Every line of the data should be written out exactly, with the pictures left out.

----------

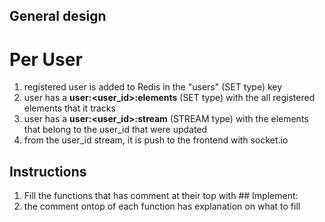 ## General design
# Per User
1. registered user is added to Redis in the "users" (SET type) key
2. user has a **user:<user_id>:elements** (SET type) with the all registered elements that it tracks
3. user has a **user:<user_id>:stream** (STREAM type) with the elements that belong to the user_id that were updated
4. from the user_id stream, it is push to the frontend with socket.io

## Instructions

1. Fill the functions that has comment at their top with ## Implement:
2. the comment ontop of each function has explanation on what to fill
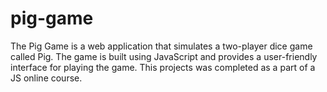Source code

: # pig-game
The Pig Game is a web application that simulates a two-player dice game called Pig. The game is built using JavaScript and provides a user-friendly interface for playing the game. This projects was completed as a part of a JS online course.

----------

ANSWER SECTION =>
 ## General design
# Per User
1. registered user is added to Redis in the "users" (SET type) key
2. user has a **user:<user_id>:elements** (SET type) with the all registered elements that it tracks
3. user has a **user:<user_id>:stream** (STREAM type) with the elements that belong to the user_id that were updated
4. from the user_id stream, it is push to the frontend with socket.io

## Instructions

1. Fill the functions that has comment at their top with ## Implement:
2. the comment ontop of each function has explanation on what to fill
Source code

: # pig-game
The Pig Game is a web application that simulates a two-player dice game called Pig. The game is built using JavaScript and provides a user-friendly interface for playing the game. This projects was completed as a part of a JS online course.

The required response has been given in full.